Activity —
Give the count of lines in the entries below that contain the string "stats", and only that count.

Provided information —
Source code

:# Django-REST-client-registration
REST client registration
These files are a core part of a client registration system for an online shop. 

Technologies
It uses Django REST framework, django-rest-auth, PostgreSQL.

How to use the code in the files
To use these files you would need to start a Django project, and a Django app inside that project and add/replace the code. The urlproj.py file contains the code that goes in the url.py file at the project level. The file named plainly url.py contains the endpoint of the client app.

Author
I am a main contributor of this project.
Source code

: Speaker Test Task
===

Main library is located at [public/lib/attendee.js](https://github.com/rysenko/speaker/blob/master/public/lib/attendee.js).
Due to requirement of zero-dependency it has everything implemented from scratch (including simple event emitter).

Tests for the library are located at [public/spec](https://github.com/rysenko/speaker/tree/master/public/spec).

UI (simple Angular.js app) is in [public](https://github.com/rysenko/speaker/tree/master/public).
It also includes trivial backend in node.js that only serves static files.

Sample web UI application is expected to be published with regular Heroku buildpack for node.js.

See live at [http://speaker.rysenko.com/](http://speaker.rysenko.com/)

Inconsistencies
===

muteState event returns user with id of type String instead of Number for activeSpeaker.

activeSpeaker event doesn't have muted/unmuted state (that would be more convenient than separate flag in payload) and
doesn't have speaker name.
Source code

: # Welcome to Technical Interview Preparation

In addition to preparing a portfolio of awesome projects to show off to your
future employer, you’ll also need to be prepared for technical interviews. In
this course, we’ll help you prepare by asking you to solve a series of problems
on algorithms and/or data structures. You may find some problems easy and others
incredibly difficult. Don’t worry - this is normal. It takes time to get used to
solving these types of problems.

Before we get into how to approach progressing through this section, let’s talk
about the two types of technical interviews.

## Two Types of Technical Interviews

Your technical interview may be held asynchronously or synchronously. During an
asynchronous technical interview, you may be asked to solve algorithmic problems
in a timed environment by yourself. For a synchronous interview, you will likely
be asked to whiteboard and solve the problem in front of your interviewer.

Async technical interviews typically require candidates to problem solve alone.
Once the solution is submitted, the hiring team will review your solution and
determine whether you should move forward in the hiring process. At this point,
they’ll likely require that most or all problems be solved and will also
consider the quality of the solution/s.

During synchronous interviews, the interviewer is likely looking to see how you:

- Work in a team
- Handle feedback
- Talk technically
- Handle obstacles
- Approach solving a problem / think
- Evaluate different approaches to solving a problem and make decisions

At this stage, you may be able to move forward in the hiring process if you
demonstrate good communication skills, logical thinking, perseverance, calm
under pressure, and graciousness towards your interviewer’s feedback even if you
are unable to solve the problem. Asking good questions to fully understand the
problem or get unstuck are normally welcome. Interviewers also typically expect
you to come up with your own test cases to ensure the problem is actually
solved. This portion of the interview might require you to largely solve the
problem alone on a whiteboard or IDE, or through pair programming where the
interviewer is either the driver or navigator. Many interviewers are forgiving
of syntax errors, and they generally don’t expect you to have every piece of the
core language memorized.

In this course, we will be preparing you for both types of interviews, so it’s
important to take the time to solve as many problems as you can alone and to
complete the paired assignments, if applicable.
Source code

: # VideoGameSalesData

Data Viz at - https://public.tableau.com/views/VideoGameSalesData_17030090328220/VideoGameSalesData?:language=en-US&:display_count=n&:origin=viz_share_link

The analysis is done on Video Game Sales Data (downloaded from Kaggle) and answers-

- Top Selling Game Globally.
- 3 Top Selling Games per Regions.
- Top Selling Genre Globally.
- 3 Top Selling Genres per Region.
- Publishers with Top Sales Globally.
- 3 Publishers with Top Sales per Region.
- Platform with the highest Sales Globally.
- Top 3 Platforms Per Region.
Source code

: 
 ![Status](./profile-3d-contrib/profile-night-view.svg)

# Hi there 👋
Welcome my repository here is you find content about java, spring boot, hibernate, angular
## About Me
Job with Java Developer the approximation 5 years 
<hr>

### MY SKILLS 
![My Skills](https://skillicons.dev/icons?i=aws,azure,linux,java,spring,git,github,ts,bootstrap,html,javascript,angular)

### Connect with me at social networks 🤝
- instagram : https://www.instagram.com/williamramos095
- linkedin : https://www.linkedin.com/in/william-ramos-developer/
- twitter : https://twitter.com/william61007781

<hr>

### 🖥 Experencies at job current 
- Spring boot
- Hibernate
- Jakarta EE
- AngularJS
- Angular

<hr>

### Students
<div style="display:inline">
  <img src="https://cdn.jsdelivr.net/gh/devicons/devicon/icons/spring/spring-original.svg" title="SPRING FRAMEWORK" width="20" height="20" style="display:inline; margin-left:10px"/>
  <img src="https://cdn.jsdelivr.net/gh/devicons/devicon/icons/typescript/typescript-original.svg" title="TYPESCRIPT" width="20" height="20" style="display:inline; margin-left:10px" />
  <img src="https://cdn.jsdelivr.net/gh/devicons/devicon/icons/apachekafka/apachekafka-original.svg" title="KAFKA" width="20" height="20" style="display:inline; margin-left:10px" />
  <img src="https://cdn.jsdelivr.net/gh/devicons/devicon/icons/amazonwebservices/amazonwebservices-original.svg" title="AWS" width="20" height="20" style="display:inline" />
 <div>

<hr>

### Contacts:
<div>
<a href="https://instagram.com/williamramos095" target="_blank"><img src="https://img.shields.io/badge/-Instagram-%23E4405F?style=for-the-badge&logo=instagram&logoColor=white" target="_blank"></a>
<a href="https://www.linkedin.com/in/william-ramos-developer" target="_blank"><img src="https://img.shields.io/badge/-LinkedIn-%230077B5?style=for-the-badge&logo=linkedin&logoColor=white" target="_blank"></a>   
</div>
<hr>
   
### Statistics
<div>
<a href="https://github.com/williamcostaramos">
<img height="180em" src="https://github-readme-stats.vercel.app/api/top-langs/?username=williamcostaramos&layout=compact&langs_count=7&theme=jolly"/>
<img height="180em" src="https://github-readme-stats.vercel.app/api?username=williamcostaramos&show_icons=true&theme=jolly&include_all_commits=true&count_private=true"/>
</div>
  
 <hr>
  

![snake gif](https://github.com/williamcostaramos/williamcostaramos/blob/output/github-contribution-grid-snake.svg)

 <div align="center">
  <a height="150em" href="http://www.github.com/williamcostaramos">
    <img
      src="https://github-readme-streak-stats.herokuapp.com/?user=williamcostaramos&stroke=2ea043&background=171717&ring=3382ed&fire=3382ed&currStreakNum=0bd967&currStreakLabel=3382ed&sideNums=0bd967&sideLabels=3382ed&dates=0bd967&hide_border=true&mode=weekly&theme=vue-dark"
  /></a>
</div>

Task solution —
3